I have long been wanting to write a story about Earth freezing relatively fast. In the past I have asked some questions here considering a scenario where Earth becomes a rogue planet... But I also want to keep it inhabitable for humans on the long term, and a rogue Earth would kill everyone in months or years.
So I have considered provoking a glaciation instead. Just as in a rogue Earth scenario, something would push Earth into a different orbit, but not enough to cause a solar escape.
I used an online physics calculator to figure that a 10% increase in the semi-major axis of Earth's orbit would increase the length of the year by approximately one month. If the push happens in July, it means the perihelion will be pushed to such a greater altitude that it becomes the new aphelion - and the Earth will be there during winter on the northern hemisphere. Having the northern winter last longer, combined with the increased distance from the sun, should cause global temperatures to drop considerably.

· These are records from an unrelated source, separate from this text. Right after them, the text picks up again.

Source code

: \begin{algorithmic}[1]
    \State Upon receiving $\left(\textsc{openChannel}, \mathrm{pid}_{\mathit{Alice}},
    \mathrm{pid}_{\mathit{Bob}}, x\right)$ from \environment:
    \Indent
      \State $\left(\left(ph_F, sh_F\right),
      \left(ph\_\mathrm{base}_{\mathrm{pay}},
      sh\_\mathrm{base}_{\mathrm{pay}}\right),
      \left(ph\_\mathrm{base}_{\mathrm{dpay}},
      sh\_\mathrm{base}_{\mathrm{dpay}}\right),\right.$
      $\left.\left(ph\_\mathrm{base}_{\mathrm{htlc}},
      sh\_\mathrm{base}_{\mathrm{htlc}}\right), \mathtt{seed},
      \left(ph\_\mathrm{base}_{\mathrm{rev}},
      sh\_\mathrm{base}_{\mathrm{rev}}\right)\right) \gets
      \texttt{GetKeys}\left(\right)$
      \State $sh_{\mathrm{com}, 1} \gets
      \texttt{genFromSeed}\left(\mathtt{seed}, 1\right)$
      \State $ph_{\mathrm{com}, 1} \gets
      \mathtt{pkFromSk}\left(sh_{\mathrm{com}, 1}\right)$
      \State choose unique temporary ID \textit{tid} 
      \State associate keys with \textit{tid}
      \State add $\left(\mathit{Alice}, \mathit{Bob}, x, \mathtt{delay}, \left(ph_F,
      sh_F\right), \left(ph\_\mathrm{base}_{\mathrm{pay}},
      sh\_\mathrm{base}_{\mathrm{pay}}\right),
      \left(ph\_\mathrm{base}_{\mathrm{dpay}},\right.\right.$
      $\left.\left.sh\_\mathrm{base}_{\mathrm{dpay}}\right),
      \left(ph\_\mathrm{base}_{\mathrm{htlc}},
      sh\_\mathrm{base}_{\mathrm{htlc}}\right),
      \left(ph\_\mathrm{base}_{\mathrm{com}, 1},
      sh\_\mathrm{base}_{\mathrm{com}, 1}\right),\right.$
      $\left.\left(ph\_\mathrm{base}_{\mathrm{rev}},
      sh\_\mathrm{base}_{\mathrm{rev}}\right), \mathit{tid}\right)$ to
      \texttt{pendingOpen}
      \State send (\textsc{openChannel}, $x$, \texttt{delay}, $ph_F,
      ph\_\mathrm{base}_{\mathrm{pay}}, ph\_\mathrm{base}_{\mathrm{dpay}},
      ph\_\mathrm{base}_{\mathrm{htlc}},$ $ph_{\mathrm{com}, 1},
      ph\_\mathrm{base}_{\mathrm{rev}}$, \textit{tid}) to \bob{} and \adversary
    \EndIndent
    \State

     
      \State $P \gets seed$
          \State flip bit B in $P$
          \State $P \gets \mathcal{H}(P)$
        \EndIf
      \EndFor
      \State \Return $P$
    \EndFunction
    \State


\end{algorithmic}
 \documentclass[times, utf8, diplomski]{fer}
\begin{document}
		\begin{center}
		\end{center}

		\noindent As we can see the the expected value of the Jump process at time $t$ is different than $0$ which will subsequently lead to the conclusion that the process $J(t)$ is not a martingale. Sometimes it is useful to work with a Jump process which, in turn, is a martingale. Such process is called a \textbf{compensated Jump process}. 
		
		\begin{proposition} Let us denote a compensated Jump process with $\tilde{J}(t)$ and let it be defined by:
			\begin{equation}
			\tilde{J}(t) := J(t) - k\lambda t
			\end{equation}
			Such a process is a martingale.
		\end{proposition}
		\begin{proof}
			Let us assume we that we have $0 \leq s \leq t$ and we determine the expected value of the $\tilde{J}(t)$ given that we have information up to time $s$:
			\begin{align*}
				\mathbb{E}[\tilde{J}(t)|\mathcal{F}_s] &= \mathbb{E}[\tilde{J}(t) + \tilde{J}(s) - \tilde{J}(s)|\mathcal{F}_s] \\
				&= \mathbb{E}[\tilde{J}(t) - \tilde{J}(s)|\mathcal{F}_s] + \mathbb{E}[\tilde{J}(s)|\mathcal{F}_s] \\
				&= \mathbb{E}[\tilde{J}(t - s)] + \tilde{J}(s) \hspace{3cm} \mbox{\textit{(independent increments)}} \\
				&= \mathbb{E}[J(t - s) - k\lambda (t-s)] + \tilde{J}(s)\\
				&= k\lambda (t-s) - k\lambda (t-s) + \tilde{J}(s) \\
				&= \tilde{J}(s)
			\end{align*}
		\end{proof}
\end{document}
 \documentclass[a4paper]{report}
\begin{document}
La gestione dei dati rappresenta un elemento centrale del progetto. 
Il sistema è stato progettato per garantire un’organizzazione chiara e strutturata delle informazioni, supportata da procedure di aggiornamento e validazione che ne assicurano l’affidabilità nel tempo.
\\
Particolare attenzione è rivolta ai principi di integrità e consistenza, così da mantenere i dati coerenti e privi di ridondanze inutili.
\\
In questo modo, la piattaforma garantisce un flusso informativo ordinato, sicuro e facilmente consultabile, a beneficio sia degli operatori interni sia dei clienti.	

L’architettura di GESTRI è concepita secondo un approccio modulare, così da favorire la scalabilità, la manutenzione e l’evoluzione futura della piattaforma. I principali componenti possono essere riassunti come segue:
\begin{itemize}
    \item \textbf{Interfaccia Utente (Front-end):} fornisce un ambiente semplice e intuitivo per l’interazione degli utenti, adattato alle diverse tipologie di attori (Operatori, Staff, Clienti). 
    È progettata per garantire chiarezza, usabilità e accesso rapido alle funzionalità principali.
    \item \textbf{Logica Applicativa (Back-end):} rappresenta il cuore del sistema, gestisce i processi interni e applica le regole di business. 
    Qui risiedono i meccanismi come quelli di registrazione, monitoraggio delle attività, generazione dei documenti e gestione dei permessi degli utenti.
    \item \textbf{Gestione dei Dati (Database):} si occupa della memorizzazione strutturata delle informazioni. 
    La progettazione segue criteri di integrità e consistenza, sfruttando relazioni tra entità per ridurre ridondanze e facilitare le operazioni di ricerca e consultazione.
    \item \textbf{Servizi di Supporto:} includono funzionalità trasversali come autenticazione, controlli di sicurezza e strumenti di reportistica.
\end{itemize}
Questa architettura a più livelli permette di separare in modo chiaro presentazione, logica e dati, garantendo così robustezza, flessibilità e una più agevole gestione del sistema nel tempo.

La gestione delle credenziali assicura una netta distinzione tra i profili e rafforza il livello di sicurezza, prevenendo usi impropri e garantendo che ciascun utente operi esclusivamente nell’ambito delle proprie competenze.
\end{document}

I am aiming for an impact similar to the eruption of the Tambora volcano in 1815, which led 1816 to be known as "the year without a summer", but harsher and permanent. But I don't know how to calculate how much the drop in global temperatures throughout the year would be in this case, nor if this would be such a catastrophe that a post-apocalyptic scenario with humans in it would be beyond optimistic.
Asides from the practically magical push that changes the Earth's orbit, I am aiming for full, scientific realism (though I am restraining myself from using the hard-science tag here).
So... Is this longer winter possibly survivable, or would that surely be the last one humanity would see? If the latter, I'll consider scaling the orbital changes down.
Consider that the technological level of humanity when the orbit changes is exactly what we have today. In other questions here in the site we came to the conclusion that the change in orbit would be detected practically instantly, giving humanity some time to prepare for the worst. But we'd lose most if not all artificial satellites (which by itself would already cause a lot of disruption).